## Data supplied

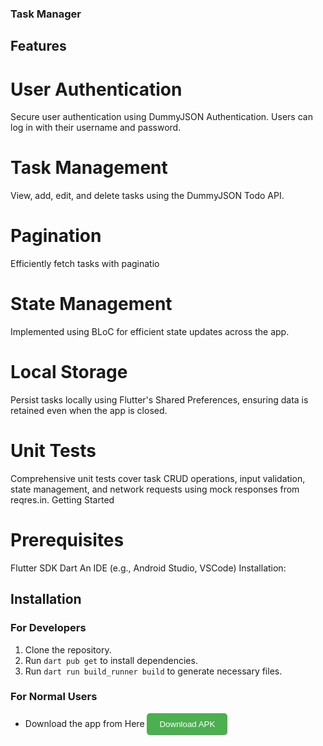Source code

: ### Task Manager  
## Features
# User Authentication
Secure user authentication using DummyJSON Authentication.
Users can log in with their username and password.
# Task Management
View, add, edit, and delete tasks using the DummyJSON Todo API.
# Pagination
Efficiently fetch tasks with paginatio
# State Management
Implemented using BLoC for efficient state updates across the app.
# Local Storage
Persist tasks locally using Flutter's Shared Preferences, ensuring data is retained even when the app is closed.
# Unit Tests
Comprehensive unit tests cover task CRUD operations, input validation, state management, and network requests using mock responses from reqres.in.
Getting Started
# Prerequisites
Flutter SDK
Dart
An IDE (e.g., Android Studio, VSCode)
Installation:
## Installation

### For Developers

1. Clone the repository.
2. Run `dart pub get` to install dependencies.
3. Run `dart run build_runner build` to generate necessary files.
### For Normal Users

- Download the app from Here <a href="https://www.upload-apk.com/xi3i21Yuer8HnX6" style="text-decoration:none;">
    <button style="background-color:#4CAF50; color:white; padding:10px 20px; border:none; border-radius:5px; cursor:pointer;">
        Download APK
    </button>
</a>


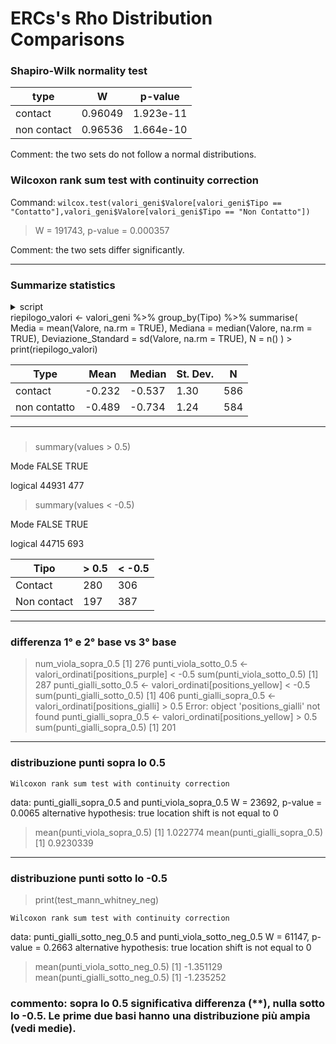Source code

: # ERCs's Rho Distribution Comparisons

### Shapiro-Wilk normality test

|type| W | p-value|
|---|---|---|
|contact|0.96049|1.923e-11|
|non contact|0.96536|1.664e-10|

Comment: the two sets do not follow a normal distributions.

### Wilcoxon rank sum test with continuity correction

Command: `wilcox.test(valori_geni$Valore[valori_geni$Tipo == "Contatto"],valori_geni$Valore[valori_geni$Tipo == "Non Contatto"])`
> W = 191743, p-value = 0.000357

Comment: the two sets differ significantly.  

---

### Summarize statistics

<details> <summary> script <summary>
riepilogo_valori <- valori_geni %>%
     group_by(Tipo) %>%
     summarise(
         Media = mean(Valore, na.rm = TRUE),
         Mediana = median(Valore, na.rm = TRUE),
         Deviazione_Standard = sd(Valore, na.rm = TRUE),
         N = n()
     )
> print(riepilogo_valori)
</details>

|Type|Mean|Median|St. Dev.|N|
|---|---|---|---|---|
|contact |    -0.232 | -0.537  |              1.30 |  586
|non contatto |-0.489 | -0.734   |             1.24|   584

--- 

### 

> summary(values > 0.5)

   Mode   FALSE    TRUE 

logical   44931     477 

> summary(values < -0.5)

   Mode   FALSE    TRUE 

logical   44715     693 


|Tipo|> 0.5| < -0.5|
|---|---|---|
|Contact| 280 | 306 |
|Non contact | 197 | 387|

---

### differenza 1° e 2° base vs 3° base

> num_viola_sopra_0.5
[1] 276
> punti_viola_sotto_0.5 <- valori_ordinati[positions_purple] < -0.5
> sum(punti_viola_sotto_0.5)
[1] 287
> punti_gialli_sotto_0.5 <- valori_ordinati[positions_yellow] < -0.5
> sum(punti_gialli_sotto_0.5)
[1] 406
> punti_gialli_sopra_0.5 <- valori_ordinati[positions_gialli] > 0.5
Error: object 'positions_gialli' not found
> punti_gialli_sopra_0.5 <- valori_ordinati[positions_yellow] > 0.5
> sum(punti_gialli_sopra_0.5)
[1] 201


---

### distribuzione punti sopra lo 0.5

	Wilcoxon rank sum test with continuity correction

data:  punti_gialli_sopra_0.5 and punti_viola_sopra_0.5
W = 23692, p-value = 0.0065
alternative hypothesis: true location shift is not equal to 0

> mean(punti_viola_sopra_0.5)
[1] 1.022774
> mean(punti_gialli_sopra_0.5)
[1] 0.9230339

---

### distribuzione punti sotto lo -0.5

> print(test_mann_whitney_neg)

	Wilcoxon rank sum test with continuity correction

data:  punti_gialli_sotto_neg_0.5 and punti_viola_sotto_neg_0.5
W = 61147, p-value = 0.2663
alternative hypothesis: true location shift is not equal to 0

> mean(punti_viola_sotto_neg_0.5)
[1] -1.351129
> mean(punti_gialli_sotto_neg_0.5)
[1] -1.235252

### commento: sopra lo 0.5 significativa differenza (**), nulla sotto lo -0.5. Le prime due basi hanno una distribuzione più ampia (vedi medie).
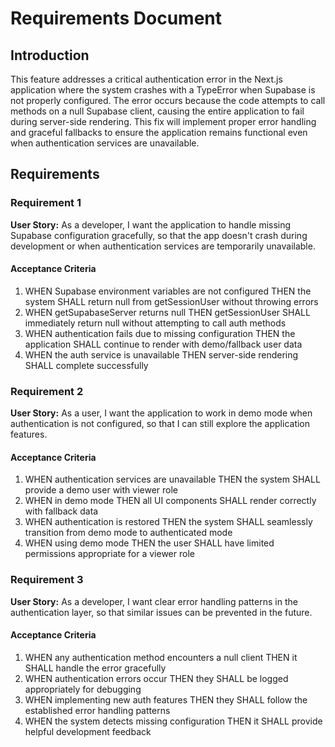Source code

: # Requirements Document

## Introduction

This feature addresses a critical authentication error in the Next.js application where the system crashes with a TypeError when Supabase is not properly configured. The error occurs because the code attempts to call methods on a null Supabase client, causing the entire application to fail during server-side rendering. This fix will implement proper error handling and graceful fallbacks to ensure the application remains functional even when authentication services are unavailable.

## Requirements

### Requirement 1

**User Story:** As a developer, I want the application to handle missing Supabase configuration gracefully, so that the app doesn't crash during development or when authentication services are temporarily unavailable.

#### Acceptance Criteria

1. WHEN Supabase environment variables are not configured THEN the system SHALL return null from getSessionUser without throwing errors
2. WHEN getSupabaseServer returns null THEN getSessionUser SHALL immediately return null without attempting to call auth methods
3. WHEN authentication fails due to missing configuration THEN the application SHALL continue to render with demo/fallback user data
4. WHEN the auth service is unavailable THEN server-side rendering SHALL complete successfully

### Requirement 2

**User Story:** As a user, I want the application to work in demo mode when authentication is not configured, so that I can still explore the application features.

#### Acceptance Criteria

1. WHEN authentication services are unavailable THEN the system SHALL provide a demo user with viewer role
2. WHEN in demo mode THEN all UI components SHALL render correctly with fallback data
3. WHEN authentication is restored THEN the system SHALL seamlessly transition from demo mode to authenticated mode
4. WHEN using demo mode THEN the user SHALL have limited permissions appropriate for a viewer role

### Requirement 3

**User Story:** As a developer, I want clear error handling patterns in the authentication layer, so that similar issues can be prevented in the future.

#### Acceptance Criteria

1. WHEN any authentication method encounters a null client THEN it SHALL handle the error gracefully
2. WHEN authentication errors occur THEN they SHALL be logged appropriately for debugging
3. WHEN implementing new auth features THEN they SHALL follow the established error handling patterns
4. WHEN the system detects missing configuration THEN it SHALL provide helpful development feedback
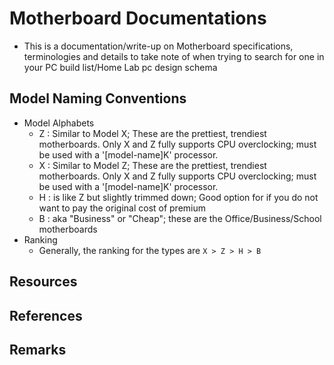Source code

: # Motherboard Documentations

* This is a documentation/write-up on Motherboard specifications, terminologies and details to take note of
when trying to search for one in your PC build list/Home Lab pc design schema

## Model Naming Conventions
- Model Alphabets
    + Z : Similar to Model X; These are the prettiest, trendiest motherboards. Only X and Z fully supports CPU overclocking; must be used with a '[model-name]K' processor.
    + X : Similar to Model Z; These are the prettiest, trendiest motherboards. Only X and Z fully supports CPU overclocking; must be used with a '[model-name]K' processor.
    + H : is like Z but slightly trimmed down; Good option for if you do not want to pay the original cost of premium
    + B : aka "Business" or "Cheap"; these are the Office/Business/School motherboards
- Ranking
    + Generally, the ranking for the types are `X > Z > H > B`

## Resources

## References

## Remarks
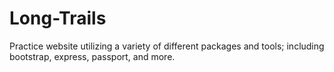 # Long-Trails
Practice website utilizing a variety of different packages and tools; including bootstrap, express, passport, and more.
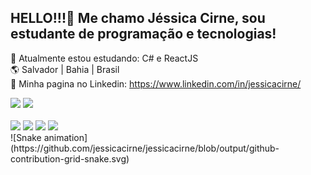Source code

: ## HELLO!!!👋 Me chamo Jéssica Cirne, sou estudante de programação e tecnologias!
🧐 Atualmente estou estudando: C# e ReactJS <br>
🌎 Salvador | Bahia | Brasil <br>
📲 Minha pagina no Linkedin: <href>https://www.linkedin.com/in/jessicacirne/</href>
<div>
  <img height="150em" src="https://github-readme-stats-eight-theta.vercel.app/api?username=jessicacirne&show_icons=true&theme=dracula&include_all_commits=true&count_private=true"/>
  <img height="150em" src="https://github-readme-stats-eight-theta.vercel.app/api/top-langs/?username=jessicacirne&layout=compact&langs_count=8&theme=dracula"/>
</div>
<br>
<div>
  <img height="30em" src="https://cdn.jsdelivr.net/gh/devicons/devicon/icons/csharp/csharp-original.svg"/>  
  <img height="30em" src="https://cdn.jsdelivr.net/gh/devicons/devicon/icons/css3/css3-original.svg" />  
  <img height="30em" src="https://cdn.jsdelivr.net/gh/devicons/devicon/icons/html5/html5-original.svg" />  
  <img height="30em"src="https://cdn.jsdelivr.net/gh/devicons/devicon/icons/react/react-original.svg" />       
</div>
  ![Snake animation](https://github.com/jessicacirne/jessicacirne/blob/output/github-contribution-grid-snake.svg)
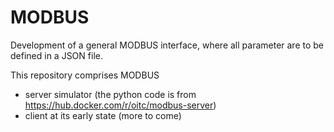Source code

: # MODBUS
Development of a general MODBUS interface, where all parameter are to be 
defined in a JSON file.

This repository comprises MODBUS
* server simulator (the python code is from https://hub.docker.com/r/oitc/modbus-server)
* client at its early state (more to come)

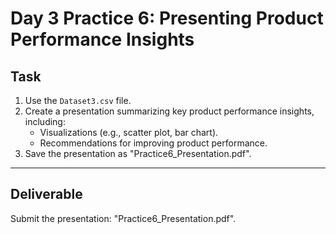 # Day 3 Practice 6: Presenting Product Performance Insights

## Task
1. Use the `Dataset3.csv` file.
2. Create a presentation summarizing key product performance insights, including:
   - Visualizations (e.g., scatter plot, bar chart).
   - Recommendations for improving product performance.
3. Save the presentation as "Practice6_Presentation.pdf".

---

## Deliverable
Submit the presentation: "Practice6_Presentation.pdf".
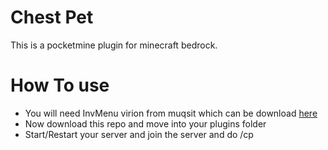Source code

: 
<div id="first">
<h1>Chest Pet</h1>

<p>This is a pocketmine plugin for minecraft bedrock.</p>

# How To use

<ul>
<li>You will need InvMenu virion from muqsit which can be download <a href="https://poggit.pmmp.io/r/111485/InvMenu_dev-153.phar">here</a></li>
<li>Now download this repo and move into your plugins folder </li>

<li>Start/Restart your server and join the server and do /cp</li>

</ul>

</div>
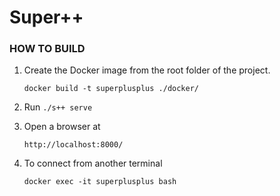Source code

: # Super++

### HOW TO BUILD

1. Create the Docker image from the root folder of the project.

   `docker build -t superplusplus ./docker/`

2. Run `./s++ serve`

3. Open a browser at

   `http://localhost:8000/`

4. To connect from another terminal

   `docker exec -it superplusplus bash`
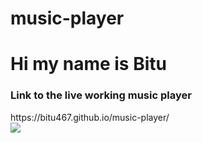 # music-player
<h1>Hi my name is Bitu</h1>
<h3>Link to the live working music player</h3>
https://bitu467.github.io/music-player/
</br>
<img src="https://user-images.githubusercontent.com/58788048/175645725-a8723bd7-173f-45c5-94ea-ba78bd254bb9.png"/>
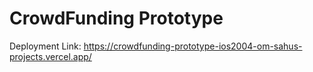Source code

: # CrowdFunding Prototype
Deployment Link: https://crowdfunding-prototype-ios2004-om-sahus-projects.vercel.app/
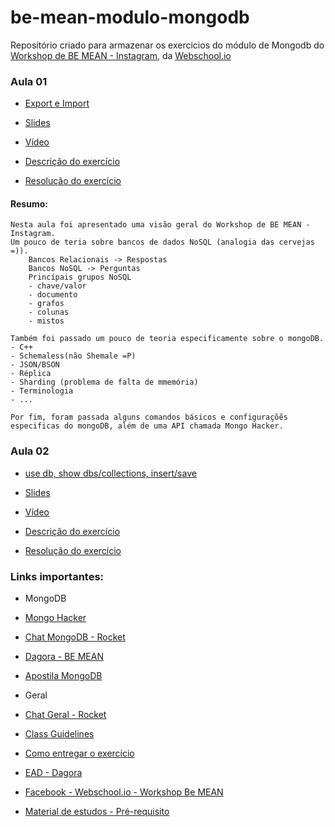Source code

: # be-mean-modulo-mongodb

Repositório criado para armazenar os exercicios do módulo de Mongodb do [Workshop de BE MEAN - Instagram](https://github.com/Webschool-io/be-mean-instagram), da [Webschool.io](https://github.com/Webschool-io)

### Aula 01
- [Export e Import](https://github.com/Webschool-io/be-mean-instagram/blob/master/apostila/mongodb/export_import.md)

 - [Slides](https://docs.google.com/presentation/d/1KXxmcwd47x4v2SymyiBPK7ucn80PruSvcw4mZ5S3nWc/edit?pli=1#slide=id.p)
 - [Vídeo](https://www.youtube.com/watch?v=leYxsEAL_yY)
 - [Descrição do exercício](https://github.com/Webschool-io/be-mean-instagram/blob/master/apostila/mongodb/export_import.md)
 - [Resolução do exercício](https://github.com/filipe1309/be-mean-modulo-mongodb/blob/master/exercises/class-01-resolved-filipe1309-filipe-leuch-bonfim.md)


#### Resumo:
	Nesta aula foi apresentado uma visão geral do Workshop de BE MEAN - Instagram.
	Um pouco de teria sobre bancos de dados NoSQL (analogia das cervejas =)).
		Bancos Relacionais -> Respostas
		Bancos NoSQL -> Perguntas
		Princípais grupos NoSQL
		- chave/valor
		- documento
		- grafos
		- colunas
		- mistos
	
	Também foi passado um pouco de teoria especificamente sobre o mongoDB.
	- C++
	- Schemaless(não Shemale =P)
	- JSON/BSON
	- Réplica
	- Sharding (problema de falta de mmemória)
	- Terminologia
	- ...
	
	Por fim, foram passada alguns comandos básicos e configuraçõẽs especificas do mongoDB, além de uma API chamada Mongo Hacker.


	
### Aula 02
- [use db, show dbs/collections, insert/save](https://github.com/Webschool-io/be-mean-instagram/blob/master/apostila/classes/mongodb/class-02-resolved.md)
 
 - [Slides](https://docs.google.com/presentation/d/1KXxmcwd47x4v2SymyiBPK7ucn80PruSvcw4mZ5S3nWc/edit?pli=1#slide=id.p)
 - [Vídeo](https://www.youtube.com/watch?v=PaNVk0V2UNI)
 - [Descrição do exercício](https://github.com/Webschool-io/be-mean-instagram/blob/master/apostila/classes/mongodb/class-02-resolved.md)
 - [Resolução do exercício](https://github.com/filipe1309/be-mean-modulo-mongodb/blob/master/exercises/class-02-resolved-filipe1309-filipe-leuch-bonfim.md)



### Links importantes:
- MongoDB
 - [Mongo Hacker](https://github.com/TylerBrock/mongo-hacker)
 - [Chat MongoDB - Rocket](http://be-mean.rocket.chat/channel/mongodb)
 - [Dagora - BE MEAN](http://dagora.net/be-mean/)
 - [Apostila MongoDB](https://github.com/Webschool-io/be-mean-instagram/tree/master/apostila/mongodb)

- Geral
 - [Chat Geral - Rocket](http://be-mean.rocket.chat/channel/general)
 - [Class Guidelines](https://github.com/Webschool-io/be-mean-instagram/blob/master/class-guidelines.md)
 - [Como entregar o exercício](https://github.com/Webschool-io/be-mean-instagram/wiki/Exerc%C3%ADcios)
 - [EAD - Dagora](http://aprenda.dagora.net/login/)
 - [Facebook - Webschool.io - Workshop Be MEAN](https://www.facebook.com/groups/workshop.be.mean/)
 - [Material de estudos - Pré-requisito](http://aprenda.dagora.net/discussao/1/1/material-de-estudos-como-pre-requisitos/)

## Task brief
The output is the stretch above from the line with "valori_ordinati[positions_yellow] < -0.5" through the line with "## Introduction", copied word for word with both ends kept and every picture dropped.

## Exercise response
> punti_gialli_sotto_0.5 <- valori_ordinati[positions_yellow] < -0.5
> sum(punti_gialli_sotto_0.5)
[1] 406
> punti_gialli_sopra_0.5 <- valori_ordinati[positions_gialli] > 0.5
Error: object 'positions_gialli' not found
> punti_gialli_sopra_0.5 <- valori_ordinati[positions_yellow] > 0.5
> sum(punti_gialli_sopra_0.5)
[1] 201


---

### distribuzione punti sopra lo 0.5

	Wilcoxon rank sum test with continuity correction

data:  punti_gialli_sopra_0.5 and punti_viola_sopra_0.5
W = 23692, p-value = 0.0065
alternative hypothesis: true location shift is not equal to 0

> mean(punti_viola_sopra_0.5)
[1] 1.022774
> mean(punti_gialli_sopra_0.5)
[1] 0.9230339

---

### distribuzione punti sotto lo -0.5

> print(test_mann_whitney_neg)

	Wilcoxon rank sum test with continuity correction

data:  punti_gialli_sotto_neg_0.5 and punti_viola_sotto_neg_0.5
W = 61147, p-value = 0.2663
alternative hypothesis: true location shift is not equal to 0

> mean(punti_viola_sotto_neg_0.5)
[1] -1.351129
> mean(punti_gialli_sotto_neg_0.5)
[1] -1.235252

### commento: sopra lo 0.5 significativa differenza (**), nulla sotto lo -0.5. Le prime due basi hanno una distribuzione più ampia (vedi medie).
Source code

: # Requirements Document

## Introduction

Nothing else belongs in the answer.